Web Page Configuration Options
Configure how Wordbee Translator extracts and handles content from web page files. These settings control encoding, HTML tag behavior, attribute translation, content exclusion, and more.
The web page configuration applies to the following file extensions: .htm, .html, .xhtml, .htmls, .php, .php2, .php3, .php4, .php5, .php6, .phtml, .csm, .jsp, .ahtm, .ahtml.
To access web page configurations:
Go to Settings > Customization > Document Formats.
Select Web Pages from the format drop-down menu.
Click on a configuration profile to view it, or click Edit to modify it.
To learn more about working with file format configurations, see:
General Tab
The General tab controls encoding, HTML code handling, HTML attribute display, content exclusion, and text segmentation.

Encoding
Setting | Description |
|---|---|
Default encoding | The character encoding used to read the file. Defaults to UTF-8. Other options include Windows, Macintosh, and ASCII encodings. |
Convert incompatible characters | When enabled, characters not compatible with the target encoding are converted into entity references. |
HTML Code
These settings control how the HTML markup is presented to translators.
Setting | Description |
|---|---|
Hide beginning/ending whitespaces | Hides leading and trailing whitespace characters from the translator view. |
Compress sequences of whitespaces | Replaces multiple consecutive whitespace characters with a single space. |
Replace by blanks | Converts non-breaking space entities into regular blank spaces. |
Show preceding/trailing HTML tags | Displays the HTML tags that surround the translatable text. |
Entity references display | Controls how HTML entity references are shown to translators. |
HTML Attributes
These settings control how the content of HTML attributes is displayed to translators when attributes are marked as translatable.
Setting | Description |
|---|---|
Show beginning/end whitespaces | Shows leading and trailing whitespace in attribute values. |
Compress sequences of whitespaces | Replaces multiple consecutive whitespace characters with a single space in attribute values. |
Entity references display | Controls how entity references inside attribute values are shown to translators. |
Exclude Content
Use this section to exclude specific content from translation. Enter text segments or regular expressions. When a match is found, you can mark the segment as:
Not translatable — the segment is hidden from translators.
Translatable — the segment is shown for translation.

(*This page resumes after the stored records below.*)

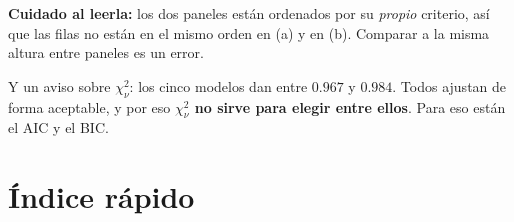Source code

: \documentclass[11pt,a4paper]{article}
\newcommand{\Al}[1]{\textcolor{alarma}{\textbf{#1}}}
\begin{document}
\medskip\noindent
\Al{Cuidado al leerla:} los dos paneles están ordenados por su \emph{propio}
criterio, así que las filas no están en el mismo orden en (a) y en (b).
Comparar a la misma altura entre paneles es un error.

\medskip\noindent
Y un aviso sobre $\chi^2_\nu$: los cinco modelos dan entre $0.967$ y $0.984$.
Todos ajustan de forma aceptable, y por eso \textbf{$\chi^2_\nu$ no sirve
para elegir entre ellos}. Para eso están el AIC y el BIC.

\clearpage
\section{Índice rápido}
\end{document}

Potentially not translatable — the segment is shown but flagged for review.
Text Segmentation
Setting | Description |
|---|---|
Enable SRX rules | When enabled, text is segmented using SRX rules. |
Split text at line breaks | When enabled, a new segment starts at each line break. |
Server and Client Side Code Tab
The Server and Client Side Code tab controls how the system handles code sections (JavaScript, PHP, and other server-side code) embedded in web pages.

Extract Quoted Strings
Web pages often contain JavaScript or server-side code (such as PHP) with quoted strings that may need translation. Enable this option to extract those strings automatically.
Setting | Description |
|---|---|
Extract quoted strings | When enabled, quoted strings inside code sections are extracted for translation. |
Compress sequences of whitespaces | Replaces multiple whitespace characters with a single space inside extracted strings. |
Exclude Quoted Strings
Use this section to prevent specific quoted strings from being extracted. Enter text segments or regular expressions. When a match is found, the segment can be marked as translatable or not translatable.

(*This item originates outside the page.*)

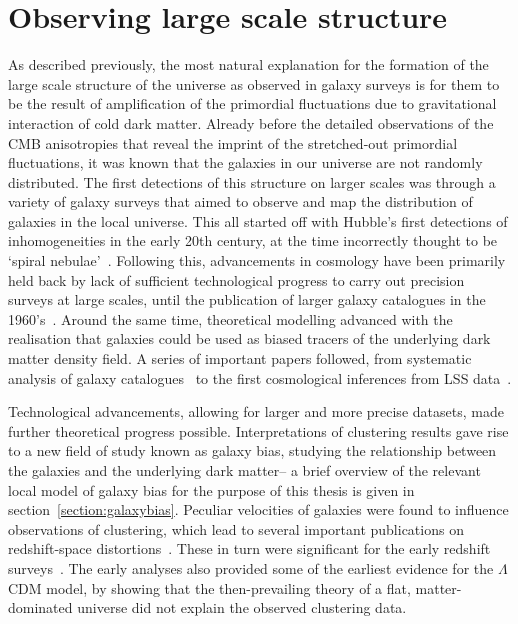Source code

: \section{Observing large scale structure}

As described previously, the most natural explanation for the formation of the large scale structure of the universe as observed in galaxy surveys is for them to be the result of amplification of the primordial fluctuations due to gravitational interaction of cold dark matter. Already before the detailed observations of the CMB anisotropies that reveal the imprint of the stretched-out primordial fluctuations, it was known that the galaxies in our universe are not randomly distributed. The first detections of this structure on larger scales was through a variety of galaxy surveys that aimed to observe and map the distribution of galaxies in the local universe. This all started off with Hubble's first detections of inhomogeneities in the early 20th century, at the time incorrectly thought to be `spiral nebulae'~\cite{Hubble:1926,Hubble:1934}. Following this, advancements in cosmology have been primarily held back by lack of sufficient technological progress to carry out precision surveys at large scales, until the publication of larger galaxy catalogues in the 1960's~\cite{Shane:1967,Zwicky:1961}. Around the same time, theoretical modelling advanced with the realisation that galaxies could be used as biased tracers of the underlying dark matter density field. A series of important papers followed, from systematic analysis of galaxy catalogues~\cite{Peebles:1973} to the first cosmological inferences from LSS data~\cite{Zeldovich:1970,Davis:1977mar,Davis:1977aug,Davis:1983,Peebles:1980,Maddox:1990,Baumgart:1991,Park:1992}. 

Technological advancements, allowing for larger and more precise datasets, made further theoretical progress possible. Interpretations of clustering results gave rise to a new field of study known as galaxy bias, studying the relationship between the galaxies and the underlying dark matter\cite{Davis:1985,Rees:1985,Cole:1989vx,Kaiser:1984}-- a brief overview of the relevant local model of galaxy bias for the purpose of this thesis is given in section~\ref{section:galaxybias}. Peculiar velocities of galaxies were found to influence observations of clustering, which lead to several important publications on redshift-space distortions~\cite{Kaiser:1987qv,Davis:1983,Hamilton:1992zz}. These in turn were significant for the early redshift surveys~\cite{Cole:1994wf,Loveday:1995gk,Tadros:1999ky}. The early analyses also provided some of the earliest evidence for the $\Lambda$CDM model, by showing that the then-prevailing theory of a flat, matter-dominated universe did not explain the observed clustering data.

Include or Exclude Additional Content
Use regular expressions to extract text inside code sections that goes beyond quoted strings. The expressions can capture any content.
Note
The regex must contain capture groups named pattern1, pattern2, etc. For example: @(?<pattern1>.*?)@ extracts any text delimited by @.
HTML Tags and Attributes Tab
The HTML Tags and Attributes tab controls which HTML attributes are extracted for translation, which tags are treated as inline (non-breaking), and which tags preserve whitespace.

Translatable Attributes
This grid defines which HTML attribute values are extracted for translation. By default, common attributes such as alt, title, placeholder, content, and value are pre-configured.

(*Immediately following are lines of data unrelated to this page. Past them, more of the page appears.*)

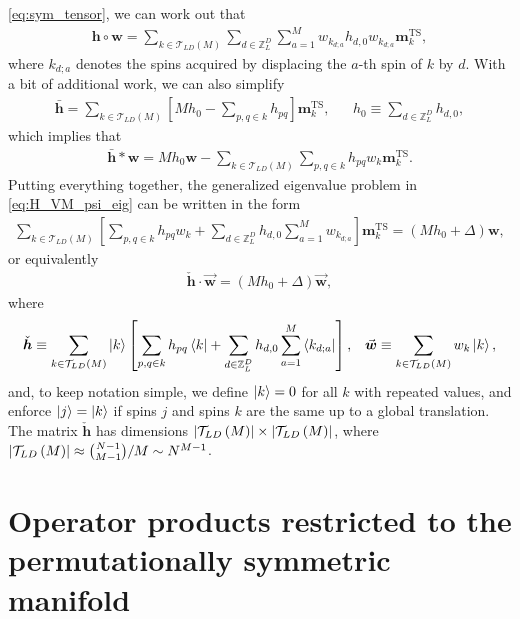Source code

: \documentclass[nofootinbib,notitlepage,11pt]{revtex4-2}
\renewcommand{\t}{\text} %
\newcommand{\p}[1]{\left(#1\right)} %
\renewcommand{\sp}[1]{\left[#1\right]} %
\renewcommand{\c}{\cdot} %
\newcommand{\m}{\bm} %
\renewcommand{\v}{\vec} %
\newcommand{\1}{\mathds{1}}
\newcommand{\T}{\mathcal{T}}
\newcommand{\ZZ}{\mathbb{Z}}
\begin{document}
\eqref{eq:sym_tensor}, we can work out that
\begin{align}
  \m h\circ\m w
  = \sum_{k\in\T_{LD}\p{M}} \sum_{d\in\ZZ_L^D} \sum_{a=1}^M w_{k_{d;a}}
  h_{d,0} w_{k_{d;a}} \m m_k^{\t{TS}},
\end{align}
where $k_{d;a}$ denotes the spins acquired by displacing the $a$-th
spin of $k$ by $d$.  With a bit of additional work, we can also
simplify
\begin{align}
  \bar{\m h}
  = \sum_{k\in\T_{LD}\p{M}} \sp{M h_0 - \sum_{p,q\in k} h_{pq}}
  \m m_k^{\t{TS}},
  &&
  h_0 \equiv \sum_{d\in\ZZ_L^D} h_{d,0},
\end{align}
which implies that
\begin{align}
  \bar{\m h} * \m w = M h_0 \m w
  - \sum_{k\in\T_{LD}\p{M}} \sum_{p,q\in k} h_{pq} w_k \m m_k^{\t{TS}}.
\end{align}
Putting everything together, the generalized eigenvalue problem in
\eqref{eq:H_VM_psi_eig} can be written in the form
\begin{align}
  \sum_{k\in\T_{LD}\p{M}} \sp{\sum_{p,q\in k} h_{pq} w_k
    + \sum_{d\in\ZZ_L^D} h_{d,0} \sum_{a=1}^M w_{k_{d;a}}}
  \m m_k^{\t{TS}}
  = \p{M h_0 + \Delta} \m w,
\end{align}
or equivalently
\begin{align}
  \check{\m h} \c \v{\m w} = \p{M h_0 + \Delta} \v{\m w},
  \label{eq:H_VM_eig_simp}
\end{align}
where
\begin{align}
  \check{\m h} \equiv
  \sum_{k\in\T_{LD}\p{M}} \ket{k}
  \sp{\sum_{p,q\in k} h_{pq} \bra{k}
    + \sum_{d\in\ZZ_L^D} h_{d,0} \sum_{a=1}^M \bra{k_{d;a}}},
  &&
  \v{\m w} \equiv \sum_{k\in\T_{LD}\p{M}} w_k \ket{k},
\end{align}
and, to keep notation simple, we define $\ket{k}=0$ for all $k$ with
repeated values, and enforce $\ket{j}=\ket{k}$ if spins $j$ and spins
$k$ are the same up to a global translation.  The matrix
$\check{\m h}$ has dimensions
$\abs{\T_{LD}\p{M}}\times\abs{\T_{LD}\p{M}}$, where
$\abs{\T_{LD}\p{M}} \approx { N-1 \choose M-1 }/M \sim N^{M-1}$.

\section{Operator products restricted to the permutationally symmetric
  manifold}
\label{sec:sym_prod}
\end{document}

Each row in the grid specifies a rule with the following columns:
Column | Description |
|---|---|
Attribute | The name of the HTML attribute (for example, content, alt, title). |
Value | An optional filter for the attribute’s own value. Leave empty to match all values of the attribute. When a value is specified, the rule applies only when the attribute contains that exact value. Displays (any) when no filter is set. |
Parent tag | An optional filter for the parent HTML tag. For example, setting this to meta restricts the rule to attributes within <meta> tags only. |
Advanced condition | An optional condition based on a sibling attribute. For example, you can require that a sibling attribute name has the value description for the rule to apply. |
Translate | Set to Yes to extract the attribute value for translation, or No to exclude it. |
Use regex | When enabled, all text fields in the row (attribute name, value, parent tag, and condition) are interpreted as regular expressions instead of exact matches. |
To add a translatable attribute rule:
Click Edit in the upper right corner.
Enter the Attribute name (for example, content).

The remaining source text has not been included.